Malekith comprobó que todas las tropas bajo su mando estaban listas para la batalla y su ánimo se elevó al contemplar la imagen que ofrecían sus huestes. Hacía siglos que no comandaba un ejército de aquellas dimensiones y sintió el alborozo de la sangre que corría por sus venas. Para bien o para mal, lo que deparara aquel día pasaría a la historia y su nombre sería recordado por las generaciones venideras. Sin embargo, el príncipe no se contentaba simplemente con pasar a la posteridad y estaba resuelto a conseguir la victoria. Ordenó al ejército que se detuviera justo antes de entrar en el radio de alcance de los arcos de las primeras torres y giró su corcel para encarar a sus huestes. Alzó a Avanuir por encima de la cabeza y se dirigió a su ejército con una voz que sonó alta y clara a lo largo y ancho de las filas.

—¡Mirad ese baluarte del terror! —bramó, señalando Anlec con la hoja mágica, bañada por un fuego azul como el zafiro—. ¡Hubo un tiempo en que allí brotó la esperanza para nuestro pueblo, pero ahora alberga nuestra perdición! Entre sus muros residen los espíritus de nuestros padres. ¡Imaginad sus alaridos al ver el grado de envilecimiento que ha alcanzado algo tan ilustre! ¡Aquí encendió Aenarion el deslumbrante faro de la guerra y ahora arde una llama deshonrosa de maldad y esclavitud! ¡Hemos venido para extinguir ese fuego funesto y restablecer la luz del Fénix! Quizá vosotros veis allí una muralla interminable y un montón de torres infranqueables, pero yo no. El poder de Anlec no radica en sus piedras ni en su argamasa, sino en la sangre de sus defensores y el coraje de sus espíritus, y esa fuerza ya no está presente en la ciudad, sumida ahora en la ignorancia, pues toda la energía y el honor que podía albergar han sido aplastados por el yugo de la miseria y la esclavitud.

El príncipe dirigió entonces la espada hacia sus huestes y cortó el aire de lado a lado con la punta.

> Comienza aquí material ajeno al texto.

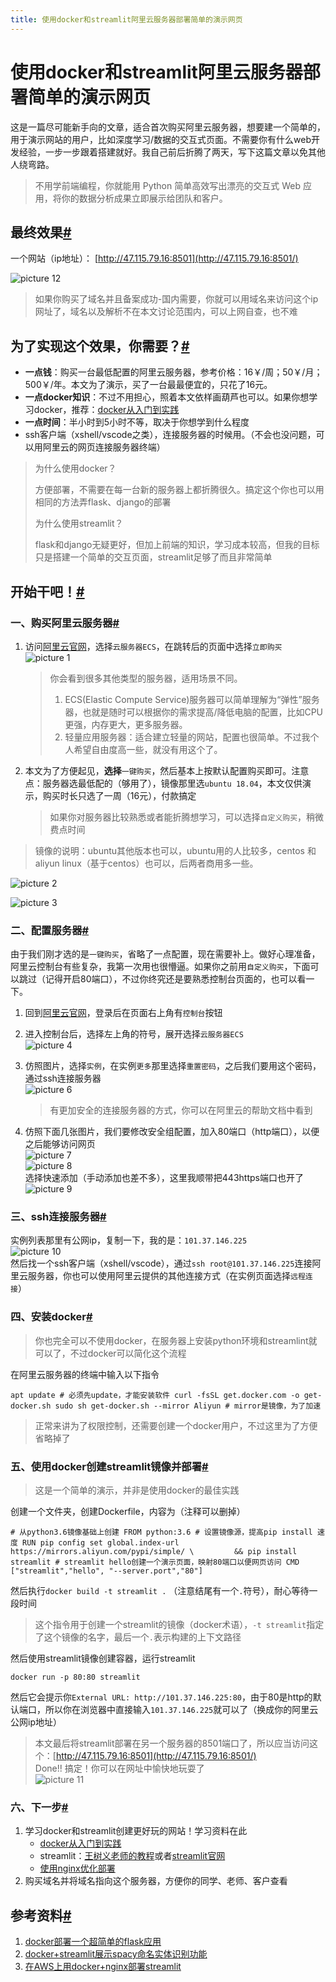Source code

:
 ```yaml
---
title: 使用docker和streamlit阿里云服务器部署简单的演示网页
---
```


# 使用docker和streamlit阿里云服务器部署简单的演示网页

这是一篇尽可能新手向的文章，适合首次购买阿里云服务器，想要建一个简单的，用于演示网站的用户，比如深度学习/数据的交互式页面。不需要你有什么web开发经验，一步一步跟着搭建就好。我自己前后折腾了两天，写下这篇文章以免其他人绕弯路。

> 不用学前端编程，你就能用 Python 简单高效写出漂亮的交互式 Web 应用，将你的数据分析成果立即展示给团队和客户。

## 最终效果[#](https://jackiegeek.gitee.io/blog/%E6%8A%80%E6%9C%AF/%E4%BD%BF%E7%94%A8docker%E5%92%8Cstreamlit%E9%98%BF%E9%87%8C%E4%BA%91%E6%9C%8D%E5%8A%A1%E5%99%A8%E9%83%A8%E7%BD%B2%E7%AE%80%E5%8D%95%E7%9A%84%E6%BC%94%E7%A4%BA%E7%BD%91%E9%A1%B5/#%E6%9C%80%E7%BB%88%E6%95%88%E6%9E%9C "Permanent link")

一个网站（ip地址）： [http://47.115.79.16:8501](http://47.115.79.16:8501/)

![picture 12](https://jackiegeek.gitee.io/blog/attachment/2020-09-16_04-46-47.png)

> 如果你购买了域名并且备案成功-国内需要，你就可以用域名来访问这个ip网址了，域名以及解析不在本文讨论范围内，可以上网自查，也不难

## 为了实现这个效果，你需要？[#](https://jackiegeek.gitee.io/blog/%E6%8A%80%E6%9C%AF/%E4%BD%BF%E7%94%A8docker%E5%92%8Cstreamlit%E9%98%BF%E9%87%8C%E4%BA%91%E6%9C%8D%E5%8A%A1%E5%99%A8%E9%83%A8%E7%BD%B2%E7%AE%80%E5%8D%95%E7%9A%84%E6%BC%94%E7%A4%BA%E7%BD%91%E9%A1%B5/#%E4%B8%BA%E4%BA%86%E5%AE%9E%E7%8E%B0%E8%BF%99%E4%B8%AA%E6%95%88%E6%9E%9C%E4%BD%A0%E9%9C%80%E8%A6%81 "Permanent link")

- **一点钱**：购买一台最低配置的阿里云服务器，参考价格：16￥/周；50￥/月；500￥/年。本文为了演示，买了一台最最便宜的，只花了16元。
- **一点docker知识**：不过不用担心，照着本文依样画葫芦也可以。如果你想学习docker，推荐：[docker从入门到实践](https://yeasy.gitbook.io/)
- **一点时间**：半小时到5小时不等，取决于你想学到什么程度
- ssh客户端（xshell/vscode之类），连接服务器的时候用。（不会也没问题，可以用阿里云的网页连接服务器终端）

> 为什么使用docker？
>
> 方便部署，不需要在每一台新的服务器上都折腾很久。搞定这个你也可以用相同的方法弄flask、django的部署
>
> 为什么使用streamlit？
>
> flask和django无疑更好，但加上前端的知识，学习成本较高，但我的目标只是搭建一个简单的交互页面，streamlit足够了而且非常简单

## 开始干吧！[#](https://jackiegeek.gitee.io/blog/%E6%8A%80%E6%9C%AF/%E4%BD%BF%E7%94%A8docker%E5%92%8Cstreamlit%E9%98%BF%E9%87%8C%E4%BA%91%E6%9C%8D%E5%8A%A1%E5%99%A8%E9%83%A8%E7%BD%B2%E7%AE%80%E5%8D%95%E7%9A%84%E6%BC%94%E7%A4%BA%E7%BD%91%E9%A1%B5/#%E5%BC%80%E5%A7%8B%E5%B9%B2%E5%90%A7 "Permanent link")

### 一、购买阿里云服务器[#](https://jackiegeek.gitee.io/blog/%E6%8A%80%E6%9C%AF/%E4%BD%BF%E7%94%A8docker%E5%92%8Cstreamlit%E9%98%BF%E9%87%8C%E4%BA%91%E6%9C%8D%E5%8A%A1%E5%99%A8%E9%83%A8%E7%BD%B2%E7%AE%80%E5%8D%95%E7%9A%84%E6%BC%94%E7%A4%BA%E7%BD%91%E9%A1%B5/#%E4%B8%80%E8%B4%AD%E4%B9%B0%E9%98%BF%E9%87%8C%E4%BA%91%E6%9C%8D%E5%8A%A1%E5%99%A8 "Permanent link")

1. 访问[阿里云官网](https://www.aliyun.com/)，选择`云服务器ECS`，在跳转后的页面中选择`立即购买`  
   ![picture 1](https://jackiegeek.gitee.io/blog/attachment/2020-09-16_02-14-17.png)

   > 你会看到很多其他类型的服务器，适用场景不同。
   > 1. ECS(Elastic Compute Service)服务器可以简单理解为“弹性”服务器，也就是随时可以根据你的需求提高/降低电脑的配置，比如CPU更强，内存更大，更多服务器。
   > 2. 轻量应用服务器：适合建立轻量的网站，配置也很简单。不过我个人希望自由度高一些，就没有用这个了。

2. 本文为了方便起见，**选择**`一键购买`，然后基本上按默认配置购买即可。注意点：服务器选最低配的（够用了），镜像那里选`ubuntu 18.04`，本文仅供演示，购买时长只选了一周（16元），付款搞定

   > 如果你对服务器比较熟悉或者能折腾想学习，可以选择`自定义购买`，稍微费点时间


> 镜像的说明：ubuntu其他版本也可以，ubuntu用的人比较多，centos 和 aliyun linux（基于centos）也可以，后两者商用多一些。

![picture 2](https://jackiegeek.gitee.io/blog/attachment/2020-09-16_03-03-37.png)

![picture 3](https://jackiegeek.gitee.io/blog/attachment/2020-09-16_03-14-20.png)

### 二、配置服务器[#](https://jackiegeek.gitee.io/blog/%E6%8A%80%E6%9C%AF/%E4%BD%BF%E7%94%A8docker%E5%92%8Cstreamlit%E9%98%BF%E9%87%8C%E4%BA%91%E6%9C%8D%E5%8A%A1%E5%99%A8%E9%83%A8%E7%BD%B2%E7%AE%80%E5%8D%95%E7%9A%84%E6%BC%94%E7%A4%BA%E7%BD%91%E9%A1%B5/#%E4%BA%8C%E9%85%8D%E7%BD%AE%E6%9C%8D%E5%8A%A1%E5%99%A8 "Permanent link")

由于我们刚才选的是`一键购买`，省略了一点配置，现在需要补上。做好心理准备，阿里云控制台有些复杂，我第一次用也很懵逼。如果你之前用`自定义购买`，下面可以跳过（记得开启80端口），不过你终究还是要熟悉控制台页面的，也可以看一下。

1. 回到[阿里云官网](https://jackiegeek.gitee.io/blog/%E6%8A%80%E6%9C%AF/%E4%BD%BF%E7%94%A8docker%E5%92%8Cstreamlit%E9%98%BF%E9%87%8C%E4%BA%91%E6%9C%8D%E5%8A%A1%E5%99%A8%E9%83%A8%E7%BD%B2%E7%AE%80%E5%8D%95%E7%9A%84%E6%BC%94%E7%A4%BA%E7%BD%91%E9%A1%B5/aliyun.com)，登录后在页面右上角有`控制台`按钮
2. 进入控制台后，选择左上角的符号，展开选择`云服务器ECS`  
   ![picture 4](https://jackiegeek.gitee.io/blog/attachment/2020-09-16_03-21-31.png)
3. 仿照图片，选择`实例`，在实例`更多`那里选择`重置密码`，之后我们要用这个密码，通过ssh连接服务器  
   ![picture 6](https://jackiegeek.gitee.io/blog/attachment/2020-09-16_03-27-08.png)

   > 有更加安全的连接服务器的方式，你可以在阿里云的帮助文档中看到

4. 仿照下面几张图片，我们要修改安全组配置，加入80端口（http端口），以便之后能够访问网页  
   ![picture 7](https://jackiegeek.gitee.io/blog/attachment/2020-09-16_03-30-11.png)  
   ![picture 8](https://jackiegeek.gitee.io/blog/attachment/2020-09-16_03-33-10.png)  
   选择快速添加（手动添加也差不多），这里我顺带把443https端口也开了  
   ![picture 9](https://jackiegeek.gitee.io/blog/attachment/2020-09-16_03-33-52.png)

### 三、ssh连接服务器[#](https://jackiegeek.gitee.io/blog/%E6%8A%80%E6%9C%AF/%E4%BD%BF%E7%94%A8docker%E5%92%8Cstreamlit%E9%98%BF%E9%87%8C%E4%BA%91%E6%9C%8D%E5%8A%A1%E5%99%A8%E9%83%A8%E7%BD%B2%E7%AE%80%E5%8D%95%E7%9A%84%E6%BC%94%E7%A4%BA%E7%BD%91%E9%A1%B5/#%E4%B8%89ssh%E8%BF%9E%E6%8E%A5%E6%9C%8D%E5%8A%A1%E5%99%A8 "Permanent link")

实例列表那里有公网ip，复制一下，我的是：`101.37.146.225`  
![picture 10](https://jackiegeek.gitee.io/blog/attachment/2020-09-16_03-37-04.png)  
然后找一个ssh客户端（xshell/vscode），通过`ssh root@101.37.146.225`连接阿里云服务器，你也可以使用阿里云提供的其他连接方式（在实例页面选择`远程连接`）

### 四、安装docker[#](https://jackiegeek.gitee.io/blog/%E6%8A%80%E6%9C%AF/%E4%BD%BF%E7%94%A8docker%E5%92%8Cstreamlit%E9%98%BF%E9%87%8C%E4%BA%91%E6%9C%8D%E5%8A%A1%E5%99%A8%E9%83%A8%E7%BD%B2%E7%AE%80%E5%8D%95%E7%9A%84%E6%BC%94%E7%A4%BA%E7%BD%91%E9%A1%B5/#%E5%9B%9B%E5%AE%89%E8%A3%85docker "Permanent link")

> 你也完全可以不使用docker，在服务器上安装python环境和streamlint就可以了，不过docker可以简化这个流程

在阿里云服务器的终端中输入以下指令

`apt update # 必须先update，才能安装软件 curl -fsSL get.docker.com -o get-docker.sh sudo sh get-docker.sh --mirror Aliyun # mirror是镜像，为了加速`

> 正常来讲为了权限控制，还需要创建一个docker用户，不过这里为了方便省略掉了

### 五、使用docker创建streamlit镜像并部署[#](https://jackiegeek.gitee.io/blog/%E6%8A%80%E6%9C%AF/%E4%BD%BF%E7%94%A8docker%E5%92%8Cstreamlit%E9%98%BF%E9%87%8C%E4%BA%91%E6%9C%8D%E5%8A%A1%E5%99%A8%E9%83%A8%E7%BD%B2%E7%AE%80%E5%8D%95%E7%9A%84%E6%BC%94%E7%A4%BA%E7%BD%91%E9%A1%B5/#%E4%BA%94%E4%BD%BF%E7%94%A8docker%E5%88%9B%E5%BB%BAstreamlit%E9%95%9C%E5%83%8F%E5%B9%B6%E9%83%A8%E7%BD%B2 "Permanent link")

> 这是一个简单的演示，并非是使用docker的最佳实践

创建一个文件夹，创建Dockerfile，内容为（注释可以删掉）

`# 从python3.6镜像基础上创建 FROM python:3.6 # 设置镜像源，提高pip install 速度 RUN pip config set global.index-url https://mirrors.aliyun.com/pypi/simple/ \         && pip install streamlit # streamlit hello创建一个演示页面，映射80端口以便网页访问 CMD ["streamlit","hello", "--server.port","80"]`


然后执行`docker build -t streamlit .` （注意结尾有一个`.`符号），耐心等待一段时间

> 这个指令用于创建一个streamlit的镜像（docker术语），`-t streamlit`指定了这个镜像的名字，最后一个`.`表示构建的上下文路径

然后使用streamlit镜像创建容器，运行streamlit

`docker run -p 80:80 streamlit`


然后它会提示你`External URL: http://101.37.146.225:80`，由于80是http的默认端口，所以你在浏览器中直接输入`101.37.146.225`就可以了（换成你的阿里云公网ip地址）

> 本文最后将streamlit部署在另一个服务器的8501端口了，所以应当访问这个：[http://47.115.79.16:8501](http://47.115.79.16:8501/)  
> Done!! 搞定！你可以在网址中愉快地玩耍了  
> ![picture 11](https://jackiegeek.gitee.io/blog/attachment/2020-09-16_04-33-45.png)

### 六、下一步[#](https://jackiegeek.gitee.io/blog/%E6%8A%80%E6%9C%AF/%E4%BD%BF%E7%94%A8docker%E5%92%8Cstreamlit%E9%98%BF%E9%87%8C%E4%BA%91%E6%9C%8D%E5%8A%A1%E5%99%A8%E9%83%A8%E7%BD%B2%E7%AE%80%E5%8D%95%E7%9A%84%E6%BC%94%E7%A4%BA%E7%BD%91%E9%A1%B5/#%E5%85%AD%E4%B8%8B%E4%B8%80%E6%AD%A5 "Permanent link")

1. 学习docker和streamlit创建更好玩的网站！学习资料在此
    - [docker从入门到实践](https://yeasy.gitbook.io/)
    - streamlit：[王树义老师的教程](https://sspai.com/post/58474)或者[streamlit官网](https://www.streamlit.io/)
    - [使用nginx优化部署](https://discuss.streamlit.io/t/tutorial-deploying-streamlit-app-to-aws-lightsail-with-docker-and-nginx/5561)
2. 购买域名并将域名指向这个服务器，方便你的同学、老师、客户查看

## 参考资料[#](https://jackiegeek.gitee.io/blog/%E6%8A%80%E6%9C%AF/%E4%BD%BF%E7%94%A8docker%E5%92%8Cstreamlit%E9%98%BF%E9%87%8C%E4%BA%91%E6%9C%8D%E5%8A%A1%E5%99%A8%E9%83%A8%E7%BD%B2%E7%AE%80%E5%8D%95%E7%9A%84%E6%BC%94%E7%A4%BA%E7%BD%91%E9%A1%B5/#%E5%8F%82%E8%80%83%E8%B5%84%E6%96%99 "Permanent link")

1. [docker部署一个超简单的flask应用](https://zhuanlan.zhihu.com/p/78432719)
2. [docker+streamlit展示spacy命名实体识别功能](https://maelfabien.github.io/project/Streamlit/)
3. [在AWS上用docker+nginx部署streamlit](https://discuss.streamlit.io/t/tutorial-deploying-streamlit-app-to-aws-lightsail-with-docker-and-nginx/5561)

—¡En vosotros sí veo el verdadero espíritu de nuestro pueblo! —aseveró Malekith—. Nadie ha venido aquí por obligación ni a cambio de riquezas, sino empujado por una causa noble y justa. No queremos ver estas ciudades de tinieblas en nuestros reinos y todos sabemos que hoy evitaremos que su sombra maléfica siga expandiéndose. ¡El feroz Charill! ¡El noble Finudel! ¡El majestuoso Thyriol! ¡Recordad estos nombres y sentíos orgullosos como yo de luchar a su lado! Todos los presentes seremos recordados en tiempos futuros y nuestros nombres serán homenajeados. ¡El agradecimiento de nuestro pueblo será eterno, y el recuerdo de los que lucharon hoy se mantendrá vivo! Mirad a derecha e izquierda y grabad en la memoria los rostros de vuestros compañeros de batalla. En ellos no veréis signos de debilidad; sólo determinación y valor. Todos y cada uno de vosotros sois candidatos a convertiros en príncipes, pues la recompensa es para los que están dispuestos a arriesgarlo todo, y nunca se habían reunido tantos compañeros tan dignos desde los tiempos de mi padre. ¡Todos vosotros sois héroes, y como tales, contáis con el favor de los dioses!

Malekith levantó entonces su espada frente a él a modo de saludo.

—¡Y no olvidéis que soy yo, el príncipe Malekith, quien os lidera! ¡Yo soy el legítimo señor de Anlec! ¡Vástago de Nagarythe! ¡Hijo de Aenarion! ¡No conozco la desesperación, el miedo ni la derrota! Con esta hoja forjé un nuevo imperio en oriente. Yo impulsé la gran alianza con los enanos. Estos ojos han visto a los Dioses Oscuros sin estremecerse. Me he enfrentado a monstruos y otros horrores, y siempre he salido victorioso, y hoy no será diferente. Venceremos porque allá donde voy la victoria me sigue. Venceremos porque en mi destino está escrito el triunfo. ¡Venceremos porque ése es mi deseo!

Malekith se levantó entonces sobre los estribos y alzó a Avanuir por encima de la cabeza. Un grito atronador que hizo temblar la tierra emergió de las gargantas de los guerreros, y Malekith sacudió la espada para poner en marcha a su ejército.

—¡La gloria nos aguarda! —gritó el príncipe de Nagarythe.